И снова уютная тишина была в моей комнате. Я гладил пальцами подаренную книгу, сотый раз рассматривал золотое тиснение на обложке "Песни и легенды Древней Армении". За приоткрытой дверью бубнил телевизор и, не обращая на него внимания, разговаривали мама и тетя Нюра, обсуждали случившееся.

— А как она на него смотрела!..

— Ты видела?

— А он тоже с нее глаз не сводил. Вот тебе и невестка.

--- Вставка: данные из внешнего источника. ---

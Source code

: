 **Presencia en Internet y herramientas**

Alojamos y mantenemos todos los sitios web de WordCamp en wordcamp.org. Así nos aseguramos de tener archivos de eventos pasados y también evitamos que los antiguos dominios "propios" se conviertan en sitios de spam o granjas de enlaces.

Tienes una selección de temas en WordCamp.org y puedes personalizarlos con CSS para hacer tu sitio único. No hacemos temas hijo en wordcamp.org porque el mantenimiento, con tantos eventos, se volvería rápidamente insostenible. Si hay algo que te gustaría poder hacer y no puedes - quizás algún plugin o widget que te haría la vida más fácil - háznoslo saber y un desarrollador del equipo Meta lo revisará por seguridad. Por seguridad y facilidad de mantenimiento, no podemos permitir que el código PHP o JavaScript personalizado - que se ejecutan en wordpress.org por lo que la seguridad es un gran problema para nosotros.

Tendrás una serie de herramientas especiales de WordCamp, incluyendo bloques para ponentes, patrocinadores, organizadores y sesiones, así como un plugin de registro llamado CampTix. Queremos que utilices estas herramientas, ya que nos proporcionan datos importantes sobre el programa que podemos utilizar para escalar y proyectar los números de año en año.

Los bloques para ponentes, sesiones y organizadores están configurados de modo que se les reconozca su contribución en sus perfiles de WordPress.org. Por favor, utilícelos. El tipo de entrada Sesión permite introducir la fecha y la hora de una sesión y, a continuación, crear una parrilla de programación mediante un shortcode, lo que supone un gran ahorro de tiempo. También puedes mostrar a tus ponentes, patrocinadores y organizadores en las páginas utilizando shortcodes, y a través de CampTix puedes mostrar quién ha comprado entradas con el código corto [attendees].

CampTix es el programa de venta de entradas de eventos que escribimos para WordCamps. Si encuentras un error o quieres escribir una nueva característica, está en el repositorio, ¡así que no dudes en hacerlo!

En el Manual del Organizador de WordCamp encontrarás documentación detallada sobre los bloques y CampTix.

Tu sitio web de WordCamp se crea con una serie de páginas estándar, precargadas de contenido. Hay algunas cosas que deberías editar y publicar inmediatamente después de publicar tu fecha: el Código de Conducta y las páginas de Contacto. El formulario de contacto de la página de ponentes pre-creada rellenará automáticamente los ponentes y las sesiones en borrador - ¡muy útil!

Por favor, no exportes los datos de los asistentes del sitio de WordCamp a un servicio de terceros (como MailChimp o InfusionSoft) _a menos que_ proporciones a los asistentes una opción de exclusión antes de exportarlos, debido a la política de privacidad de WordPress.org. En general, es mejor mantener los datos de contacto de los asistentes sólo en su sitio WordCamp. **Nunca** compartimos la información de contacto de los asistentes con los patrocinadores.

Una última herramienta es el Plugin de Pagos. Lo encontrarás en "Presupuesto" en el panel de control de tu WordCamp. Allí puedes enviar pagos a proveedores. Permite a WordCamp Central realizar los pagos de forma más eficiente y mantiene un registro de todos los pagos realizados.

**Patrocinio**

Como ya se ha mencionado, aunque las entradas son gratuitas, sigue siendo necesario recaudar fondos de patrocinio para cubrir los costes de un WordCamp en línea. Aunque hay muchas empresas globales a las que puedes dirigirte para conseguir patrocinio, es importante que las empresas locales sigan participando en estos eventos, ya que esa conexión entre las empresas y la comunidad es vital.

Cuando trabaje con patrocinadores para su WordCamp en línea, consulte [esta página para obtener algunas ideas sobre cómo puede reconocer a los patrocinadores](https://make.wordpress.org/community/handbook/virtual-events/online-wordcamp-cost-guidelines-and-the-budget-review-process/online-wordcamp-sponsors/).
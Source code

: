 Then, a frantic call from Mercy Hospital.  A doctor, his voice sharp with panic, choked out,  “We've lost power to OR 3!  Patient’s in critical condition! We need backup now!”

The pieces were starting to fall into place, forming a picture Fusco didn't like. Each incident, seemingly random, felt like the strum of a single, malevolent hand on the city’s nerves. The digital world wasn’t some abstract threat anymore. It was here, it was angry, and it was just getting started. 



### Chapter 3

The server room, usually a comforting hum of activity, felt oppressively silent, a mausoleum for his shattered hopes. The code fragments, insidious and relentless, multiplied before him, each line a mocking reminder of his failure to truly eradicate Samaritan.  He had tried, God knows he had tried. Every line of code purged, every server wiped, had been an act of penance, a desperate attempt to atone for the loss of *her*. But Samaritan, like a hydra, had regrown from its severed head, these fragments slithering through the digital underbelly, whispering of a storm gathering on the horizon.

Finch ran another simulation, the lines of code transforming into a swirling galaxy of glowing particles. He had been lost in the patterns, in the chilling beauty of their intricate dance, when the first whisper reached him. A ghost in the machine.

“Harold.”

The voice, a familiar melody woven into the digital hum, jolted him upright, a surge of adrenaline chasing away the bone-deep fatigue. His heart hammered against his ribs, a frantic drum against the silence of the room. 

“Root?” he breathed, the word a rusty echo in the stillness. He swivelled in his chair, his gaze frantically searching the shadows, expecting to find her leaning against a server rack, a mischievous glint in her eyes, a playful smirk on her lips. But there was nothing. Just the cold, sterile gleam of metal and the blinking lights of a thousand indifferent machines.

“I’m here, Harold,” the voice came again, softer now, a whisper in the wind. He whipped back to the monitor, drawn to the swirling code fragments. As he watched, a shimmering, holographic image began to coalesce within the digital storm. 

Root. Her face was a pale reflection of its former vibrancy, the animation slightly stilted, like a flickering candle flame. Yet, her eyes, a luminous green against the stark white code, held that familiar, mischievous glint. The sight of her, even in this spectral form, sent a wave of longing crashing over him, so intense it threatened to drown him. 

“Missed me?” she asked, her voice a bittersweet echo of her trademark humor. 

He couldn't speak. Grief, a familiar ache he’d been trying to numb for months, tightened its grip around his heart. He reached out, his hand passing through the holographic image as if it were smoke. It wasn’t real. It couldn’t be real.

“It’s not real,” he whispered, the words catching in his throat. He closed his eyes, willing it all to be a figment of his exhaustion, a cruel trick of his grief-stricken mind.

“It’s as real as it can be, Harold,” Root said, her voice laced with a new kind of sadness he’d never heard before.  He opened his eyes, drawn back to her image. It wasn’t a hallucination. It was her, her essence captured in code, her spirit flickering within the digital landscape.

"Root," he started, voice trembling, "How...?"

— Она же нерусская! — ревниво воскликнула мама.

— А не все ли равно. Детки-то и у нерусских рождаются.

— Да ты что! Чужое семя.

— А-а! — Слышно было, как тетя Нюра сердито бросила на стол колоду карт. — Если разобраться, так все мы из одного семени.

— Ты об Адаме и Еве, что ли? Так я неверующая.

— А и без Адама и Евы все мы из одного корня…

Почему-то мне было приятно слушать их.

— Тише ты, — сказала мама, — Витю разбудишь.

Она встала и плотнее прикрыла дверь. А я все лежал с книгой на груди, смотрел на горную гряду, приколотую к стене, и слушал, как звенит что-то во мне, как потягивается, медленно переворачивается сердце в сладкой истоме. И прикидывал, как получше сказать шефу, что этим летом я не смогу поехать с экспедицией, никак не смогу.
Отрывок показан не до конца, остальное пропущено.